Kellum designed and built for Stewart the Working Women's Hotel (1869–75, demolished), on Park Avenue between 32nd and 33rd Streets.
In addition to his work on Stewart's projects, Kellum designed a number of commercial structures during the 1860s: the Ball, Black & Company building, 565-67 Broadway (1858–60, standing); the cast-iron building at 55 White Street (1861, standing); Mutual Life Insurance Building, 140-46 Broadway (1863–65; demolished); the cast-iron Fulton Ferry Terminal (1863, demolished); the former New York Stock Exchange, Broad Street (1865, demolished); the New York Herald Building, Broadway (1865–67, demolished); the James McCreery & Company Building, 801 Broadway (1868, standing) and the Tiffany & Company Building, 15 Union Square West (1870)

At the time of his death Kellum was occupied in an even grander project for Stewart, laying out Garden City, Long Island on the 7000 acre tract in Hempstead township that Stewart had bought.

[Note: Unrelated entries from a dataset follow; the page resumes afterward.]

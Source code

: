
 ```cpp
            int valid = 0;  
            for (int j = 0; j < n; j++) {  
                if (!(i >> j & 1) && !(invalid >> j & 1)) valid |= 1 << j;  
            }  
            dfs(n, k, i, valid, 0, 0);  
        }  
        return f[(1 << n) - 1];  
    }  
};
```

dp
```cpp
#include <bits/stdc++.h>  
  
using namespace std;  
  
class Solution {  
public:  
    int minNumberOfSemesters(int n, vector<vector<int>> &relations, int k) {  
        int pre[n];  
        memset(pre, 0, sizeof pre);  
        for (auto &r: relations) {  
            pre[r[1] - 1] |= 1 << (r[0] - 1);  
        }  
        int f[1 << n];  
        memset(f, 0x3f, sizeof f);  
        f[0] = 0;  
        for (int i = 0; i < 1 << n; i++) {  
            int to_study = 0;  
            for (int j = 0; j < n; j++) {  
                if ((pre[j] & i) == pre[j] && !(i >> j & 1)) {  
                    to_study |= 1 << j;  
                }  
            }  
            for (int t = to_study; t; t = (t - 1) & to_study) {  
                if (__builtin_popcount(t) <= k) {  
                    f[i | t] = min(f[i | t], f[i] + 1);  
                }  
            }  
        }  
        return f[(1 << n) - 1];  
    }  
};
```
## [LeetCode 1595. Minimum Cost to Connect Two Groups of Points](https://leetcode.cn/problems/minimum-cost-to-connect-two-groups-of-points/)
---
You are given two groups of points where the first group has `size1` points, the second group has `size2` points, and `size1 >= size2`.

It was one of the first American "garden city" planned suburbs.

Kellum was also the primary architect of the New York County Courthouse (1861 onwards; completed with revised and elaborated interiors, 1881), on Chambers Street behind New York City Hall; it is known as the "Tweed Courthouse" after William Marcy "Boss" Tweed, who commissioned it and profited from kickbacks during its construction. Kellum's exterior is in the Italianate manner; immense cast-iron structural and decorative elements are to be seen in the public spaces of the rich interiors.